▶ **What you have to do**:
Could you copy every record below exactly, leaving out the pictures?

------------------------------------

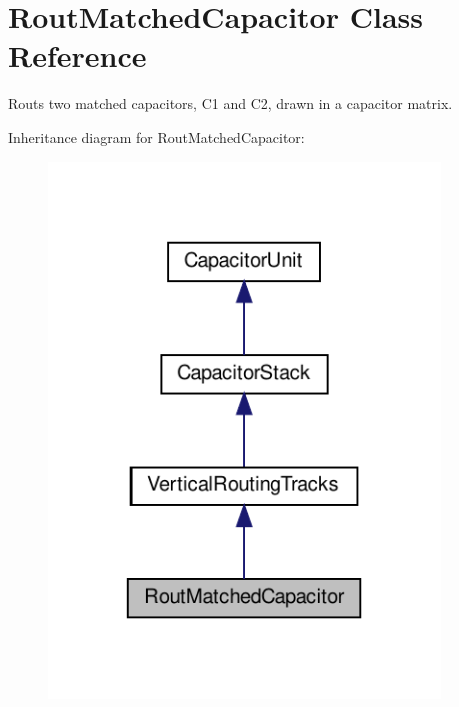 \hypertarget{classpython_1_1capacitorrouted_1_1RoutMatchedCapacitor}{}\section{Rout\+Matched\+Capacitor Class Reference}
\label{classpython_1_1capacitorrouted_1_1RoutMatchedCapacitor}


Routs two matched capacitors, C1 and C2, drawn in a capacitor matrix.  




Inheritance diagram for Rout\+Matched\+Capacitor\+:\nopagebreak
\begin{figure}[H]
\begin{center}
\leavevmode
\includegraphics[width=295pt]{classpython_1_1capacitorrouted_1_1RoutMatchedCapacitor__inherit__graph}
\end{center}
\end{figure}
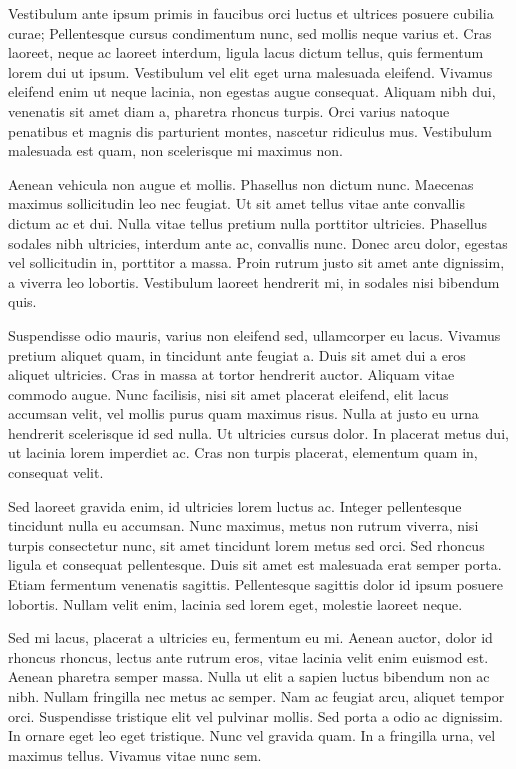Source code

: Vestibulum ante ipsum primis in faucibus orci luctus et ultrices posuere cubilia curae; Pellentesque cursus condimentum nunc, sed mollis neque varius et. Cras laoreet, neque ac laoreet interdum, ligula lacus dictum tellus, quis fermentum lorem dui ut ipsum. Vestibulum vel elit eget urna malesuada eleifend. Vivamus eleifend enim ut neque lacinia, non egestas augue consequat. Aliquam nibh dui, venenatis sit amet diam a, pharetra rhoncus turpis. Orci varius natoque penatibus et magnis dis parturient montes, nascetur ridiculus mus. Vestibulum malesuada est quam, non scelerisque mi maximus non.

Aenean vehicula non augue et mollis. Phasellus non dictum nunc. Maecenas maximus sollicitudin leo nec feugiat. Ut sit amet tellus vitae ante convallis dictum ac et dui. Nulla vitae tellus pretium nulla porttitor ultricies. Phasellus sodales nibh ultricies, interdum ante ac, convallis nunc. Donec arcu dolor, egestas vel sollicitudin in, porttitor a massa. Proin rutrum justo sit amet ante dignissim, a viverra leo lobortis. Vestibulum laoreet hendrerit mi, in sodales nisi bibendum quis.

Suspendisse odio mauris, varius non eleifend sed, ullamcorper eu lacus. Vivamus pretium aliquet quam, in tincidunt ante feugiat a. Duis sit amet dui a eros aliquet ultricies. Cras in massa at tortor hendrerit auctor. Aliquam vitae commodo augue. Nunc facilisis, nisi sit amet placerat eleifend, elit lacus accumsan velit, vel mollis purus quam maximus risus. Nulla at justo eu urna hendrerit scelerisque id sed nulla. Ut ultricies cursus dolor. In placerat metus dui, ut lacinia lorem imperdiet ac. Cras non turpis placerat, elementum quam in, consequat velit.

Sed laoreet gravida enim, id ultricies lorem luctus ac. Integer pellentesque tincidunt nulla eu accumsan. Nunc maximus, metus non rutrum viverra, nisi turpis consectetur nunc, sit amet tincidunt lorem metus sed orci. Sed rhoncus ligula et consequat pellentesque. Duis sit amet est malesuada erat semper porta. Etiam fermentum venenatis sagittis. Pellentesque sagittis dolor id ipsum posuere lobortis. Nullam velit enim, lacinia sed lorem eget, molestie laoreet neque.

Sed mi lacus, placerat a ultricies eu, fermentum eu mi. Aenean auctor, dolor id rhoncus rhoncus, lectus ante rutrum eros, vitae lacinia velit enim euismod est. Aenean pharetra semper massa. Nulla ut elit a sapien luctus bibendum non ac nibh. Nullam fringilla nec metus ac semper. Nam ac feugiat arcu, aliquet tempor orci. Suspendisse tristique elit vel pulvinar mollis. Sed porta a odio ac dignissim. In ornare eget leo eget tristique. Nunc vel gravida quam. In a fringilla urna, vel maximus tellus. Vivamus vitae nunc sem.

------------------------------------

▶ **Task result**:
 \hypertarget{classpython_1_1capacitorrouted_1_1RoutMatchedCapacitor}{}\section{Rout\+Matched\+Capacitor Class Reference}
\label{classpython_1_1capacitorrouted_1_1RoutMatchedCapacitor}


Routs two matched capacitors, C1 and C2, drawn in a capacitor matrix.  




Inheritance diagram for Rout\+Matched\+Capacitor\+:\nopagebreak
\begin{figure}[H]
\begin{center}
\leavevmode
\includegraphics[width=295pt]{classpython_1_1capacitorrouted_1_1RoutMatchedCapacitor__inherit__graph}
\end{center}
\end{figure}
Source code

: Vestibulum ante ipsum primis in faucibus orci luctus et ultrices posuere cubilia curae; Pellentesque cursus condimentum nunc, sed mollis neque varius et. Cras laoreet, neque ac laoreet interdum, ligula lacus dictum tellus, quis fermentum lorem dui ut ipsum. Vestibulum vel elit eget urna malesuada eleifend. Vivamus eleifend enim ut neque lacinia, non egestas augue consequat. Aliquam nibh dui, venenatis sit amet diam a, pharetra rhoncus turpis. Orci varius natoque penatibus et magnis dis parturient montes, nascetur ridiculus mus. Vestibulum malesuada est quam, non scelerisque mi maximus non.

Aenean vehicula non augue et mollis. Phasellus non dictum nunc. Maecenas maximus sollicitudin leo nec feugiat. Ut sit amet tellus vitae ante convallis dictum ac et dui. Nulla vitae tellus pretium nulla porttitor ultricies. Phasellus sodales nibh ultricies, interdum ante ac, convallis nunc. Donec arcu dolor, egestas vel sollicitudin in, porttitor a massa. Proin rutrum justo sit amet ante dignissim, a viverra leo lobortis. Vestibulum laoreet hendrerit mi, in sodales nisi bibendum quis.

Suspendisse odio mauris, varius non eleifend sed, ullamcorper eu lacus. Vivamus pretium aliquet quam, in tincidunt ante feugiat a. Duis sit amet dui a eros aliquet ultricies. Cras in massa at tortor hendrerit auctor. Aliquam vitae commodo augue. Nunc facilisis, nisi sit amet placerat eleifend, elit lacus accumsan velit, vel mollis purus quam maximus risus. Nulla at justo eu urna hendrerit scelerisque id sed nulla. Ut ultricies cursus dolor. In placerat metus dui, ut lacinia lorem imperdiet ac. Cras non turpis placerat, elementum quam in, consequat velit.

Sed laoreet gravida enim, id ultricies lorem luctus ac. Integer pellentesque tincidunt nulla eu accumsan. Nunc maximus, metus non rutrum viverra, nisi turpis consectetur nunc, sit amet tincidunt lorem metus sed orci. Sed rhoncus ligula et consequat pellentesque. Duis sit amet est malesuada erat semper porta. Etiam fermentum venenatis sagittis. Pellentesque sagittis dolor id ipsum posuere lobortis. Nullam velit enim, lacinia sed lorem eget, molestie laoreet neque.

Sed mi lacus, placerat a ultricies eu, fermentum eu mi. Aenean auctor, dolor id rhoncus rhoncus, lectus ante rutrum eros, vitae lacinia velit enim euismod est. Aenean pharetra semper massa. Nulla ut elit a sapien luctus bibendum non ac nibh. Nullam fringilla nec metus ac semper. Nam ac feugiat arcu, aliquet tempor orci. Suspendisse tristique elit vel pulvinar mollis. Sed porta a odio ac dignissim. In ornare eget leo eget tristique. Nunc vel gravida quam. In a fringilla urna, vel maximus tellus. Vivamus vitae nunc sem.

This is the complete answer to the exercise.